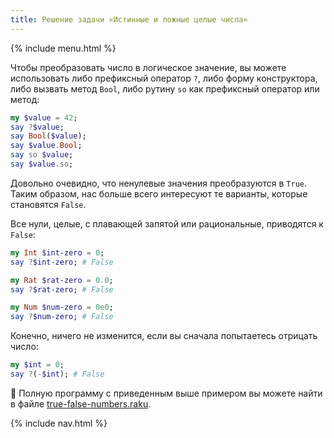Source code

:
 ```yaml
---
title: Решение задачи «Истинные и ложные целые числа»
---
```


{% include menu.html %}

Чтобы преобразовать число в логическое значение, вы можете использовать либо префиксный оператор `?`, либо форму конструктора, либо вызвать метод `Bool`, либо рутину `so` как префиксный оператор или метод:

```raku
my $value = 42;
say ?$value;
say Bool($value);
say $value.Bool;
say so $value;
say $value.so;
```

Довольно очевидно, что ненулевые значения преобразуются в `True`. Таким образом, нас больше всего интересуют те варианты, которые становятся `False`.

Все нули, целые, с плавающей запятой или рациональные, приводятся к `False`:

```raku
my Int $int-zero = 0;
say ?$int-zero; # False

my Rat $rat-zero = 0.0;
say ?$rat-zero; # False

my Num $num-zero = 0e0;
say ?$num-zero; # False
```

Конечно, ничего не изменится, если вы сначала попытаетесь отрицать число:

```raku
my $int = 0;
say ?(-$int); # False
```

🦋 Полную программу с приведенным выше примером вы можете найти в файле [true-false-numbers.raku](https://github.com/ash/raku-course/blob/master/exercises/coercion/true-false-numbers.raku).

{% include nav.html %}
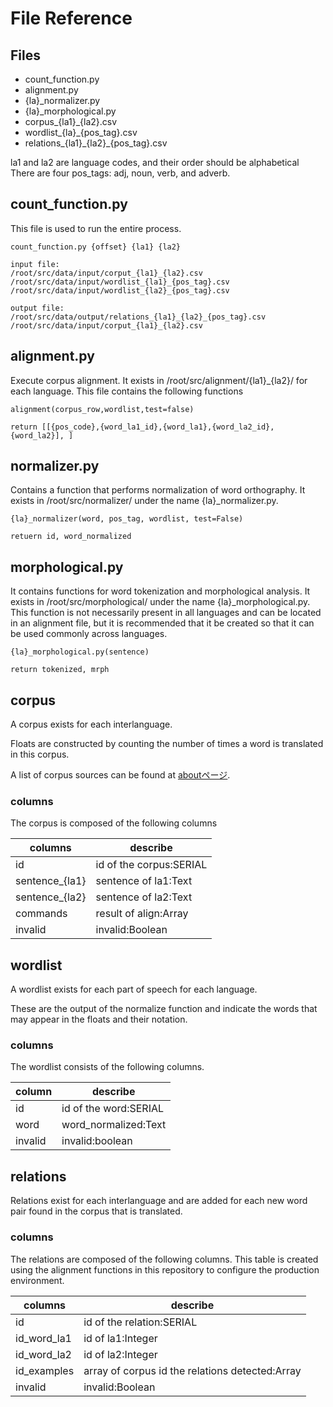 # File Reference

## Files

- count_function.py
- alignment.py
- {la}_normalizer.py
- {la}_morphological.py
- corpus_{la1}_{la2}.csv
- wordlist_{la}_{pos_tag}.csv
- relations_{la1}\_{la2}\_{pos_tag}.csv

la1 and la2 are language codes, and their order should be alphabetical
There are four pos_tags: adj, noun, verb, and adverb.

## count_function.py

This file is used to run the entire process.
```
count_function.py {offset} {la1} {la2}

input file: 
/root/src/data/input/corput_{la1}_{la2}.csv
/root/src/data/input/wordlist_{la1}_{pos_tag}.csv
/root/src/data/input/wordlist_{la2}_{pos_tag}.csv

output file:
/root/src/data/output/relations_{la1}_{la2}_{pos_tag}.csv
/root/src/data/input/corput_{la1}_{la2}.csv
```

## alignment.py

Execute corpus alignment.
It exists in /root/src/alignment/{la1}_{la2}/ for each language.
This file contains the following functions

```
alignment(corpus_row,wordlist,test=false)

return [[{pos_code},{word_la1_id},{word_la1},{word_la2_id},{word_la2}], ]
```

## normalizer.py

Contains a function that performs normalization of word orthography.
It exists in /root/src/normalizer/ under the name {la}_normalizer.py.

```
{la}_normalizer(word, pos_tag, wordlist, test=False)

retuern id, word_normalized
```

## morphological.py

It contains functions for word tokenization and morphological analysis.
It exists in /root/src/morphological/ under the name {la}_morphological.py.
This function is not necessarily present in all languages and can be located in an alignment file, but it is recommended that it be created so that it can be used commonly across languages.

```
{la}_morphological.py(sentence)

return tokenized, mrph
```

## corpus
A corpus exists for each interlanguage.

Floats are constructed by counting the number of times a word is translated in this corpus.

A list of corpus sources can be found at [aboutページ](http://localhost:5011/manual).
### columns

The corpus is composed of the following columns

| columns             | describe                |
|---------------------|-------------------------|
| id                  | id of the corpus:SERIAL |
| sentence_{la1} | sentence of la1:Text    |
| sentence_{la2} | sentence of la2:Text    |
| commands            | result of align:Array   |
| invalid             | invalid:Boolean         |

## wordlist
A wordlist exists for each part of speech for each language.

These are the output of the normalize function and indicate the words that may appear in the floats and their notation.

### columns

The wordlist consists of the following columns.

| column  | describe              |
|---------|-----------------------|
| id      | id of the word:SERIAL |
| word    | word_normalized:Text  |
| invalid | invalid:boolean       | 

## relations

Relations exist for each interlanguage and are added for each new word pair found in the corpus that is translated.

### columns

The relations are composed of the following columns. This table is created using the alignment functions in this repository to configure the production environment.

| columns     | describe                                        |
|-------------|-------------------------------------------------|
| id          | id of the relation:SERIAL                       |
| id_word_la1 | id of la1:Integer                               |
| id_word_la2 | id of la2:Integer                               |
| id_examples | array of corpus id the relations detected:Array |
| invalid     | invalid:Boolean                                 |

+-------+

INSTRUCTIONS FOR THE TASK →
Could you repeat all of the entries exactly, without any of the images?

RESULT OF THIS TASK →
Source code

:
 ```yaml
---
title: Решение задачи «Истинные и ложные целые числа»
---
```


{% include menu.html %}

Чтобы преобразовать число в логическое значение, вы можете использовать либо префиксный оператор `?`, либо форму конструктора, либо вызвать метод `Bool`, либо рутину `so` как префиксный оператор или метод:

```raku
my $value = 42;
say ?$value;
say Bool($value);
say $value.Bool;
say so $value;
say $value.so;
```

Довольно очевидно, что ненулевые значения преобразуются в `True`. Таким образом, нас больше всего интересуют те варианты, которые становятся `False`.

Все нули, целые, с плавающей запятой или рациональные, приводятся к `False`:

```raku
my Int $int-zero = 0;
say ?$int-zero; # False

my Rat $rat-zero = 0.0;
say ?$rat-zero; # False

my Num $num-zero = 0e0;
say ?$num-zero; # False
```

Конечно, ничего не изменится, если вы сначала попытаетесь отрицать число:

```raku
my $int = 0;
say ?(-$int); # False
```

🦋 Полную программу с приведенным выше примером вы можете найти в файле [true-false-numbers.raku](https://github.com/ash/raku-course/blob/master/exercises/coercion/true-false-numbers.raku).

{% include nav.html %}
 # File Reference

## Files

- count_function.py
- alignment.py
- {la}_normalizer.py
- {la}_morphological.py
- corpus_{la1}_{la2}.csv
- wordlist_{la}_{pos_tag}.csv
- relations_{la1}\_{la2}\_{pos_tag}.csv

la1 and la2 are language codes, and their order should be alphabetical
There are four pos_tags: adj, noun, verb, and adverb.

## count_function.py

This file is used to run the entire process.
```
count_function.py {offset} {la1} {la2}

input file: 
/root/src/data/input/corput_{la1}_{la2}.csv
/root/src/data/input/wordlist_{la1}_{pos_tag}.csv
/root/src/data/input/wordlist_{la2}_{pos_tag}.csv

output file:
/root/src/data/output/relations_{la1}_{la2}_{pos_tag}.csv
/root/src/data/input/corput_{la1}_{la2}.csv
```

## alignment.py

Execute corpus alignment.
It exists in /root/src/alignment/{la1}_{la2}/ for each language.
This file contains the following functions

```
alignment(corpus_row,wordlist,test=false)

return [[{pos_code},{word_la1_id},{word_la1},{word_la2_id},{word_la2}], ]
```

## normalizer.py

Contains a function that performs normalization of word orthography.
It exists in /root/src/normalizer/ under the name {la}_normalizer.py.

```
{la}_normalizer(word, pos_tag, wordlist, test=False)

retuern id, word_normalized
```

## morphological.py

It contains functions for word tokenization and morphological analysis.
It exists in /root/src/morphological/ under the name {la}_morphological.py.
This function is not necessarily present in all languages and can be located in an alignment file, but it is recommended that it be created so that it can be used commonly across languages.

```
{la}_morphological.py(sentence)

return tokenized, mrph
```

## corpus
A corpus exists for each interlanguage.

Floats are constructed by counting the number of times a word is translated in this corpus.

A list of corpus sources can be found at [aboutページ](http://localhost:5011/manual).
### columns

The corpus is composed of the following columns

| columns             | describe                |
|---------------------|-------------------------|
| id                  | id of the corpus:SERIAL |
| sentence_{la1} | sentence of la1:Text    |
| sentence_{la2} | sentence of la2:Text    |
| commands            | result of align:Array   |
| invalid             | invalid:Boolean         |

## wordlist
A wordlist exists for each part of speech for each language.

These are the output of the normalize function and indicate the words that may appear in the floats and their notation.

### columns

The wordlist consists of the following columns.

| column  | describe              |
|---------|-----------------------|
| id      | id of the word:SERIAL |
| word    | word_normalized:Text  |
| invalid | invalid:boolean       | 

## relations

Relations exist for each interlanguage and are added for each new word pair found in the corpus that is translated.

### columns

The relations are composed of the following columns. This table is created using the alignment functions in this repository to configure the production environment.

| columns     | describe                                        |
|-------------|-------------------------------------------------|
| id          | id of the relation:SERIAL                       |
| id_word_la1 | id of la1:Integer                               |
| id_word_la2 | id of la2:Integer                               |
| id_examples | array of corpus id the relations detected:Array |
| invalid     | invalid:Boolean                                 |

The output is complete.